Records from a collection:

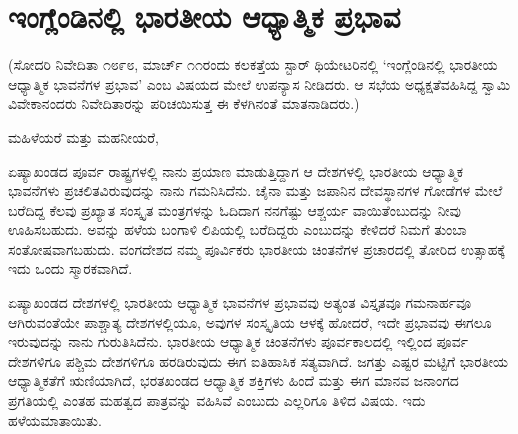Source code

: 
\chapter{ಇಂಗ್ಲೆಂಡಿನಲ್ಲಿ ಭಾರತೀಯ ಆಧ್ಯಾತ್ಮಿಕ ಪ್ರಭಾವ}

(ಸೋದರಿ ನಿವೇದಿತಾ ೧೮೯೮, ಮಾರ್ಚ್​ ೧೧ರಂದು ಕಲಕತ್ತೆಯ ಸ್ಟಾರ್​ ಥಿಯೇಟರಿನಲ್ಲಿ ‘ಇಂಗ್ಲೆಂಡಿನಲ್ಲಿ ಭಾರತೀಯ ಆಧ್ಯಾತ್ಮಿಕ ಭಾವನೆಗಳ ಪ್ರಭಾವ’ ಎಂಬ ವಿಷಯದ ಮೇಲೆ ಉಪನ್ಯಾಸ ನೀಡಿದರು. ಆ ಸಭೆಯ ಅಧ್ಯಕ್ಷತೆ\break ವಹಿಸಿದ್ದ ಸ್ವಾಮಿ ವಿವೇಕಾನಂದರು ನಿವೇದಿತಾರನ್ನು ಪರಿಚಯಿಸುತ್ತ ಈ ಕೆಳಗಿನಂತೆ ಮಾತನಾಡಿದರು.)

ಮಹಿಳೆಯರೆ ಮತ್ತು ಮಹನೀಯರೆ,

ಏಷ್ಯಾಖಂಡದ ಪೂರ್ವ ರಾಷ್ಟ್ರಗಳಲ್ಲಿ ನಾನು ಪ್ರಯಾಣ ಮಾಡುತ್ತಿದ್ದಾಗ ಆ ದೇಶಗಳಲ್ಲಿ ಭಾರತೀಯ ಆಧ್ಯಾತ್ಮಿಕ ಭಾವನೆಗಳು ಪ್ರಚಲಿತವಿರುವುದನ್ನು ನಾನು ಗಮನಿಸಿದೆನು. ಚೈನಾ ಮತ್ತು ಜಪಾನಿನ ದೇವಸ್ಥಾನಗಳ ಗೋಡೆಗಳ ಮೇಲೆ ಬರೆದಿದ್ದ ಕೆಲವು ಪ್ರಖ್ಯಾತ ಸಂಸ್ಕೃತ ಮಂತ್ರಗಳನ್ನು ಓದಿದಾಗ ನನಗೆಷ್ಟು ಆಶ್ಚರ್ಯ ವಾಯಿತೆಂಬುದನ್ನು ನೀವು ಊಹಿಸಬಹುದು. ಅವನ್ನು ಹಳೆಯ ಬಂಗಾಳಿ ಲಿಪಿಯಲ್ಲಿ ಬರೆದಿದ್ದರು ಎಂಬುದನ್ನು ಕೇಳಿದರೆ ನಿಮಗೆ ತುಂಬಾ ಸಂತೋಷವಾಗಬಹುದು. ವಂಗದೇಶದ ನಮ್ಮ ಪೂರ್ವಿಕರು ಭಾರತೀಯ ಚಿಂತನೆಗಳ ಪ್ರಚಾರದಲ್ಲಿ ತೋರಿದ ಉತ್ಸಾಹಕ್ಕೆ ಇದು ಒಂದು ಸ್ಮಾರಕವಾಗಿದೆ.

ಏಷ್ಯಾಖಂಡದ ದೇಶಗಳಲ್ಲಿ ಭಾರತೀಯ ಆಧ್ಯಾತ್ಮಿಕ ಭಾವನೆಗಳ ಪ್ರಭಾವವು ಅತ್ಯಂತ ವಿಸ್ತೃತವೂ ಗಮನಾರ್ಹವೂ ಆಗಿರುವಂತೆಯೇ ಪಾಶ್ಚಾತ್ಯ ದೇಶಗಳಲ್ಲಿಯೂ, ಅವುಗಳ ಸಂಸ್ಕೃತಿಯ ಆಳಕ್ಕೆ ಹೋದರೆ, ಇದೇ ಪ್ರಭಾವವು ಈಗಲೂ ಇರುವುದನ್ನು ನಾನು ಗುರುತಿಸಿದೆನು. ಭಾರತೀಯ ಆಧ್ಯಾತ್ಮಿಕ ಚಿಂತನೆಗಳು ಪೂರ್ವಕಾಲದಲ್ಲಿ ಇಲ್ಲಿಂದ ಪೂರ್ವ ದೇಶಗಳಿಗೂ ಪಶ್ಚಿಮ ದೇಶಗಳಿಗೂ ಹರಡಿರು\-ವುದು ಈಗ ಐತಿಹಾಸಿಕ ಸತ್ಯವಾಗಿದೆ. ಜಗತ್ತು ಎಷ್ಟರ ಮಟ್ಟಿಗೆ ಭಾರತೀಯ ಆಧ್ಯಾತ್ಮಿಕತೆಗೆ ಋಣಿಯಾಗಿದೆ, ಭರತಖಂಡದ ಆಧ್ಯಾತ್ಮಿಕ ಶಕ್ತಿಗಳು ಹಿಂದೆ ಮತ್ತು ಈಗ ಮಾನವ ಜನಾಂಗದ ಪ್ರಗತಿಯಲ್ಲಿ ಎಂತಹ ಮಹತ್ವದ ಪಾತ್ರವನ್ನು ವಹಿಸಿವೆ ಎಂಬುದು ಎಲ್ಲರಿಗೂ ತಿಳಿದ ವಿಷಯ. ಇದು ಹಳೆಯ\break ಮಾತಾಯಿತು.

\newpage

### Exercise:
Give the entries above again word for word, without any pictures.

### Expected answer:
Source code

: 
\chapter{ಇಂಗ್ಲೆಂಡಿನಲ್ಲಿ ಭಾರತೀಯ ಆಧ್ಯಾತ್ಮಿಕ ಪ್ರಭಾವ}

(ಸೋದರಿ ನಿವೇದಿತಾ ೧೮೯೮, ಮಾರ್ಚ್​ ೧೧ರಂದು ಕಲಕತ್ತೆಯ ಸ್ಟಾರ್​ ಥಿಯೇಟರಿನಲ್ಲಿ ‘ಇಂಗ್ಲೆಂಡಿನಲ್ಲಿ ಭಾರತೀಯ ಆಧ್ಯಾತ್ಮಿಕ ಭಾವನೆಗಳ ಪ್ರಭಾವ’ ಎಂಬ ವಿಷಯದ ಮೇಲೆ ಉಪನ್ಯಾಸ ನೀಡಿದರು. ಆ ಸಭೆಯ ಅಧ್ಯಕ್ಷತೆ\break ವಹಿಸಿದ್ದ ಸ್ವಾಮಿ ವಿವೇಕಾನಂದರು ನಿವೇದಿತಾರನ್ನು ಪರಿಚಯಿಸುತ್ತ ಈ ಕೆಳಗಿನಂತೆ ಮಾತನಾಡಿದರು.)

ಮಹಿಳೆಯರೆ ಮತ್ತು ಮಹನೀಯರೆ,

ಏಷ್ಯಾಖಂಡದ ಪೂರ್ವ ರಾಷ್ಟ್ರಗಳಲ್ಲಿ ನಾನು ಪ್ರಯಾಣ ಮಾಡುತ್ತಿದ್ದಾಗ ಆ ದೇಶಗಳಲ್ಲಿ ಭಾರತೀಯ ಆಧ್ಯಾತ್ಮಿಕ ಭಾವನೆಗಳು ಪ್ರಚಲಿತವಿರುವುದನ್ನು ನಾನು ಗಮನಿಸಿದೆನು. ಚೈನಾ ಮತ್ತು ಜಪಾನಿನ ದೇವಸ್ಥಾನಗಳ ಗೋಡೆಗಳ ಮೇಲೆ ಬರೆದಿದ್ದ ಕೆಲವು ಪ್ರಖ್ಯಾತ ಸಂಸ್ಕೃತ ಮಂತ್ರಗಳನ್ನು ಓದಿದಾಗ ನನಗೆಷ್ಟು ಆಶ್ಚರ್ಯ ವಾಯಿತೆಂಬುದನ್ನು ನೀವು ಊಹಿಸಬಹುದು. ಅವನ್ನು ಹಳೆಯ ಬಂಗಾಳಿ ಲಿಪಿಯಲ್ಲಿ ಬರೆದಿದ್ದರು ಎಂಬುದನ್ನು ಕೇಳಿದರೆ ನಿಮಗೆ ತುಂಬಾ ಸಂತೋಷವಾಗಬಹುದು. ವಂಗದೇಶದ ನಮ್ಮ ಪೂರ್ವಿಕರು ಭಾರತೀಯ ಚಿಂತನೆಗಳ ಪ್ರಚಾರದಲ್ಲಿ ತೋರಿದ ಉತ್ಸಾಹಕ್ಕೆ ಇದು ಒಂದು ಸ್ಮಾರಕವಾಗಿದೆ.

ಏಷ್ಯಾಖಂಡದ ದೇಶಗಳಲ್ಲಿ ಭಾರತೀಯ ಆಧ್ಯಾತ್ಮಿಕ ಭಾವನೆಗಳ ಪ್ರಭಾವವು ಅತ್ಯಂತ ವಿಸ್ತೃತವೂ ಗಮನಾರ್ಹವೂ ಆಗಿರುವಂತೆಯೇ ಪಾಶ್ಚಾತ್ಯ ದೇಶಗಳಲ್ಲಿಯೂ, ಅವುಗಳ ಸಂಸ್ಕೃತಿಯ ಆಳಕ್ಕೆ ಹೋದರೆ, ಇದೇ ಪ್ರಭಾವವು ಈಗಲೂ ಇರುವುದನ್ನು ನಾನು ಗುರುತಿಸಿದೆನು. ಭಾರತೀಯ ಆಧ್ಯಾತ್ಮಿಕ ಚಿಂತನೆಗಳು ಪೂರ್ವಕಾಲದಲ್ಲಿ ಇಲ್ಲಿಂದ ಪೂರ್ವ ದೇಶಗಳಿಗೂ ಪಶ್ಚಿಮ ದೇಶಗಳಿಗೂ ಹರಡಿರು\-ವುದು ಈಗ ಐತಿಹಾಸಿಕ ಸತ್ಯವಾಗಿದೆ. ಜಗತ್ತು ಎಷ್ಟರ ಮಟ್ಟಿಗೆ ಭಾರತೀಯ ಆಧ್ಯಾತ್ಮಿಕತೆಗೆ ಋಣಿಯಾಗಿದೆ, ಭರತಖಂಡದ ಆಧ್ಯಾತ್ಮಿಕ ಶಕ್ತಿಗಳು ಹಿಂದೆ ಮತ್ತು ಈಗ ಮಾನವ ಜನಾಂಗದ ಪ್ರಗತಿಯಲ್ಲಿ ಎಂತಹ ಮಹತ್ವದ ಪಾತ್ರವನ್ನು ವಹಿಸಿವೆ ಎಂಬುದು ಎಲ್ಲರಿಗೂ ತಿಳಿದ ವಿಷಯ. ಇದು ಹಳೆಯ\break ಮಾತಾಯಿತು.

\newpage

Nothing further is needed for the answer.